Your response needs to be the data below, retyped exactly.

[TASK DATA Boundary: Start]

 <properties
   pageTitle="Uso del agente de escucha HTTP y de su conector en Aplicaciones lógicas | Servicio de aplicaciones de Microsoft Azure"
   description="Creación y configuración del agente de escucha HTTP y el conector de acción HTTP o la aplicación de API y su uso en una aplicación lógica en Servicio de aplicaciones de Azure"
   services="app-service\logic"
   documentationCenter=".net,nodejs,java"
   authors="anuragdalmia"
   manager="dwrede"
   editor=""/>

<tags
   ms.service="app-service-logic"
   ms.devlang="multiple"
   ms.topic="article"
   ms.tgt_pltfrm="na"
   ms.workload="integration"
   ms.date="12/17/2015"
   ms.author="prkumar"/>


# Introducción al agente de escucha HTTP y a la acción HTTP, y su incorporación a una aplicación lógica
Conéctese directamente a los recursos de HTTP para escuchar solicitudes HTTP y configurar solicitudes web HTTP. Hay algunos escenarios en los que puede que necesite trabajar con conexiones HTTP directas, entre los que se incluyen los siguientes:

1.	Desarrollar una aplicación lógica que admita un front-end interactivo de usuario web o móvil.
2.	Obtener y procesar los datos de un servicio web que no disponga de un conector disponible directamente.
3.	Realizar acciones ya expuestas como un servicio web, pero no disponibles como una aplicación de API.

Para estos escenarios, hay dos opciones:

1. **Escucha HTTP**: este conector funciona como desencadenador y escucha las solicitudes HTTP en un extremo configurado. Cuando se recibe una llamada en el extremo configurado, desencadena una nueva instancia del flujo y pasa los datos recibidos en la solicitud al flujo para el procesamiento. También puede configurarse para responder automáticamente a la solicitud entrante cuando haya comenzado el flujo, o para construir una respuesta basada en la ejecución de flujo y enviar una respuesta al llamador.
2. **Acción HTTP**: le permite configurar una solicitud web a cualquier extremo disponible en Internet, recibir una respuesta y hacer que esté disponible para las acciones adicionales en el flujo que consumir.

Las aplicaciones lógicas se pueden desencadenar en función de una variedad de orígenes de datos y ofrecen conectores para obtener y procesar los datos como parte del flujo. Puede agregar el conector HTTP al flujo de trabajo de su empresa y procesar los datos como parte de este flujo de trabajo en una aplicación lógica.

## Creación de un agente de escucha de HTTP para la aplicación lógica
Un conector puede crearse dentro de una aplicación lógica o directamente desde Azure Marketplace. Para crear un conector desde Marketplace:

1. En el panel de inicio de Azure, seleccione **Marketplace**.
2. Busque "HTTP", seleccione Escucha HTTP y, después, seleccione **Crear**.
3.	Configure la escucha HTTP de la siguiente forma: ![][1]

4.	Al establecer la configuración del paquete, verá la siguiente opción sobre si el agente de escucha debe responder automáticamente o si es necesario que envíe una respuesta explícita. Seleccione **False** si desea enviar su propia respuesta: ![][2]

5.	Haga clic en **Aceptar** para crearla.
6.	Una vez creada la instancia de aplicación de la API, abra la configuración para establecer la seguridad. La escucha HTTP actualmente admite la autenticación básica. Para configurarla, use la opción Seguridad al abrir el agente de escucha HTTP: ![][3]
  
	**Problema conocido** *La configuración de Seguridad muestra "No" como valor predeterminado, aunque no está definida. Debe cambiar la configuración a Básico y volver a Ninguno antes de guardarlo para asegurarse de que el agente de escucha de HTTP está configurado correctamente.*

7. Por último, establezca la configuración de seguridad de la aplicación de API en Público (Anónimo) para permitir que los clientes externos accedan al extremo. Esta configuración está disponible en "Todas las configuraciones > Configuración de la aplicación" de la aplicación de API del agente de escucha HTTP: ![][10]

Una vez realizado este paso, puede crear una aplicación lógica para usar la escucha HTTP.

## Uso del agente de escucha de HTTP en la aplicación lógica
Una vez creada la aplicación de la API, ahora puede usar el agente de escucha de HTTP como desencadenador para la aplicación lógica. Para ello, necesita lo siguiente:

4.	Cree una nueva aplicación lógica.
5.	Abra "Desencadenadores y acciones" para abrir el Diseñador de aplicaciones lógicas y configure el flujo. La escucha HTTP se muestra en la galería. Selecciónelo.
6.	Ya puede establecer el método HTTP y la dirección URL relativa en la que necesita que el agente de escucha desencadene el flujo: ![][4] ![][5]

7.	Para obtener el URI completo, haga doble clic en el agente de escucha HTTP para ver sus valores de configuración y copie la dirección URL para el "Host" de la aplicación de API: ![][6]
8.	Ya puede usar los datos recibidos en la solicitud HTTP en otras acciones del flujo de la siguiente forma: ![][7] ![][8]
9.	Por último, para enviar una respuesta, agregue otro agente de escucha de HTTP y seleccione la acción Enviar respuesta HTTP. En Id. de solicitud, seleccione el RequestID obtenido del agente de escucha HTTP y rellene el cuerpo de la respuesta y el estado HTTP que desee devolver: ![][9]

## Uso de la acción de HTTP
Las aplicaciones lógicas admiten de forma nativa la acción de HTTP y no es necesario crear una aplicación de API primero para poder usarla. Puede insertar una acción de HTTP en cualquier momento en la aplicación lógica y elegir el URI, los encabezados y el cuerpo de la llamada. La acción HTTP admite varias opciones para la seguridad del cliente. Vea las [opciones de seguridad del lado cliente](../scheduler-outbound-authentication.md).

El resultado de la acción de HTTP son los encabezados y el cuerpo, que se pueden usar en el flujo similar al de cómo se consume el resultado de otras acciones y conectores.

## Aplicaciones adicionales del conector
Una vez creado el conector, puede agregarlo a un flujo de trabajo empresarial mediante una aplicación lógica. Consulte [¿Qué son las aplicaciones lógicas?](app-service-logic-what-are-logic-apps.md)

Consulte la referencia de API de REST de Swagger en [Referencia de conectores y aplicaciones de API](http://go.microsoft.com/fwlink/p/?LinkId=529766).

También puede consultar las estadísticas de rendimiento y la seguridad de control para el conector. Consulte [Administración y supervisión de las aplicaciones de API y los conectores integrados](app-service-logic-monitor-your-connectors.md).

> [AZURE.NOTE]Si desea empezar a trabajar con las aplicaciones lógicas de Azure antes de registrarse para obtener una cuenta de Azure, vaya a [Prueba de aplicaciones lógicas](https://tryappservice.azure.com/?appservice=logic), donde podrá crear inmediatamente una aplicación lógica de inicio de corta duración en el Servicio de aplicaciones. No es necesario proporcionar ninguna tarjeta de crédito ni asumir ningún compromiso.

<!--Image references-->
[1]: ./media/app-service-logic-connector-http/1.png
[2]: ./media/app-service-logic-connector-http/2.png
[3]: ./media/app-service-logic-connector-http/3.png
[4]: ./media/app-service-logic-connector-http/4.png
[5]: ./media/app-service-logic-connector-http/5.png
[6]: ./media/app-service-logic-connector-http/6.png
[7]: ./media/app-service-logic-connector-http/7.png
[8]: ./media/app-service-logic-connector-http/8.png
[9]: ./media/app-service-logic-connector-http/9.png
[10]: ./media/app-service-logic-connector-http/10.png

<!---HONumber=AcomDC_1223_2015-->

[TASK DATA Boundary: End]

### OUTPUT BELOW
 <properties
   pageTitle="Uso del agente de escucha HTTP y de su conector en Aplicaciones lógicas | Servicio de aplicaciones de Microsoft Azure"
   description="Creación y configuración del agente de escucha HTTP y el conector de acción HTTP o la aplicación de API y su uso en una aplicación lógica en Servicio de aplicaciones de Azure"
   services="app-service\logic"
   documentationCenter=".net,nodejs,java"
   authors="anuragdalmia"
   manager="dwrede"
   editor=""/>

<tags
   ms.service="app-service-logic"
   ms.devlang="multiple"
   ms.topic="article"
   ms.tgt_pltfrm="na"
   ms.workload="integration"
   ms.date="12/17/2015"
   ms.author="prkumar"/>


# Introducción al agente de escucha HTTP y a la acción HTTP, y su incorporación a una aplicación lógica
Conéctese directamente a los recursos de HTTP para escuchar solicitudes HTTP y configurar solicitudes web HTTP. Hay algunos escenarios en los que puede que necesite trabajar con conexiones HTTP directas, entre los que se incluyen los siguientes:

1.	Desarrollar una aplicación lógica que admita un front-end interactivo de usuario web o móvil.
2.	Obtener y procesar los datos de un servicio web que no disponga de un conector disponible directamente.
3.	Realizar acciones ya expuestas como un servicio web, pero no disponibles como una aplicación de API.

Para estos escenarios, hay dos opciones:

1. **Escucha HTTP**: este conector funciona como desencadenador y escucha las solicitudes HTTP en un extremo configurado. Cuando se recibe una llamada en el extremo configurado, desencadena una nueva instancia del flujo y pasa los datos recibidos en la solicitud al flujo para el procesamiento. También puede configurarse para responder automáticamente a la solicitud entrante cuando haya comenzado el flujo, o para construir una respuesta basada en la ejecución de flujo y enviar una respuesta al llamador.
2. **Acción HTTP**: le permite configurar una solicitud web a cualquier extremo disponible en Internet, recibir una respuesta y hacer que esté disponible para las acciones adicionales en el flujo que consumir.

Las aplicaciones lógicas se pueden desencadenar en función de una variedad de orígenes de datos y ofrecen conectores para obtener y procesar los datos como parte del flujo. Puede agregar el conector HTTP al flujo de trabajo de su empresa y procesar los datos como parte de este flujo de trabajo en una aplicación lógica.

## Creación de un agente de escucha de HTTP para la aplicación lógica
Un conector puede crearse dentro de una aplicación lógica o directamente desde Azure Marketplace. Para crear un conector desde Marketplace:

1. En el panel de inicio de Azure, seleccione **Marketplace**.
2. Busque "HTTP", seleccione Escucha HTTP y, después, seleccione **Crear**.
3.	Configure la escucha HTTP de la siguiente forma: ![][1]

4.	Al establecer la configuración del paquete, verá la siguiente opción sobre si el agente de escucha debe responder automáticamente o si es necesario que envíe una respuesta explícita. Seleccione **False** si desea enviar su propia respuesta: ![][2]

5.	Haga clic en **Aceptar** para crearla.
6.	Una vez creada la instancia de aplicación de la API, abra la configuración para establecer la seguridad. La escucha HTTP actualmente admite la autenticación básica. Para configurarla, use la opción Seguridad al abrir el agente de escucha HTTP: ![][3]
  
	**Problema conocido** *La configuración de Seguridad muestra "No" como valor predeterminado, aunque no está definida. Debe cambiar la configuración a Básico y volver a Ninguno antes de guardarlo para asegurarse de que el agente de escucha de HTTP está configurado correctamente.*

7. Por último, establezca la configuración de seguridad de la aplicación de API en Público (Anónimo) para permitir que los clientes externos accedan al extremo. Esta configuración está disponible en "Todas las configuraciones > Configuración de la aplicación" de la aplicación de API del agente de escucha HTTP: ![][10]

Una vez realizado este paso, puede crear una aplicación lógica para usar la escucha HTTP.

## Uso del agente de escucha de HTTP en la aplicación lógica
Una vez creada la aplicación de la API, ahora puede usar el agente de escucha de HTTP como desencadenador para la aplicación lógica. Para ello, necesita lo siguiente:

4.	Cree una nueva aplicación lógica.
5.	Abra "Desencadenadores y acciones" para abrir el Diseñador de aplicaciones lógicas y configure el flujo. La escucha HTTP se muestra en la galería. Selecciónelo.
6.	Ya puede establecer el método HTTP y la dirección URL relativa en la que necesita que el agente de escucha desencadene el flujo: ![][4] ![][5]

7.	Para obtener el URI completo, haga doble clic en el agente de escucha HTTP para ver sus valores de configuración y copie la dirección URL para el "Host" de la aplicación de API: ![][6]
8.	Ya puede usar los datos recibidos en la solicitud HTTP en otras acciones del flujo de la siguiente forma: ![][7] ![][8]
9.	Por último, para enviar una respuesta, agregue otro agente de escucha de HTTP y seleccione la acción Enviar respuesta HTTP. En Id. de solicitud, seleccione el RequestID obtenido del agente de escucha HTTP y rellene el cuerpo de la respuesta y el estado HTTP que desee devolver: ![][9]

## Uso de la acción de HTTP
Las aplicaciones lógicas admiten de forma nativa la acción de HTTP y no es necesario crear una aplicación de API primero para poder usarla. Puede insertar una acción de HTTP en cualquier momento en la aplicación lógica y elegir el URI, los encabezados y el cuerpo de la llamada. La acción HTTP admite varias opciones para la seguridad del cliente. Vea las [opciones de seguridad del lado cliente](../scheduler-outbound-authentication.md).

El resultado de la acción de HTTP son los encabezados y el cuerpo, que se pueden usar en el flujo similar al de cómo se consume el resultado de otras acciones y conectores.

## Aplicaciones adicionales del conector
Una vez creado el conector, puede agregarlo a un flujo de trabajo empresarial mediante una aplicación lógica. Consulte [¿Qué son las aplicaciones lógicas?](app-service-logic-what-are-logic-apps.md)

Consulte la referencia de API de REST de Swagger en [Referencia de conectores y aplicaciones de API](http://go.microsoft.com/fwlink/p/?LinkId=529766).

También puede consultar las estadísticas de rendimiento y la seguridad de control para el conector. Consulte [Administración y supervisión de las aplicaciones de API y los conectores integrados](app-service-logic-monitor-your-connectors.md).

> [AZURE.NOTE]Si desea empezar a trabajar con las aplicaciones lógicas de Azure antes de registrarse para obtener una cuenta de Azure, vaya a [Prueba de aplicaciones lógicas](https://tryappservice.azure.com/?appservice=logic), donde podrá crear inmediatamente una aplicación lógica de inicio de corta duración en el Servicio de aplicaciones. No es necesario proporcionar ninguna tarjeta de crédito ni asumir ningún compromiso.

<!--Image references-->
[1]: ./media/app-service-logic-connector-http/1.png
[2]: ./media/app-service-logic-connector-http/2.png
[3]: ./media/app-service-logic-connector-http/3.png
[4]: ./media/app-service-logic-connector-http/4.png
[5]: ./media/app-service-logic-connector-http/5.png
[6]: ./media/app-service-logic-connector-http/6.png
[7]: ./media/app-service-logic-connector-http/7.png
[8]: ./media/app-service-logic-connector-http/8.png
[9]: ./media/app-service-logic-connector-http/9.png
[10]: ./media/app-service-logic-connector-http/10.png

<!---HONumber=AcomDC_1223_2015-->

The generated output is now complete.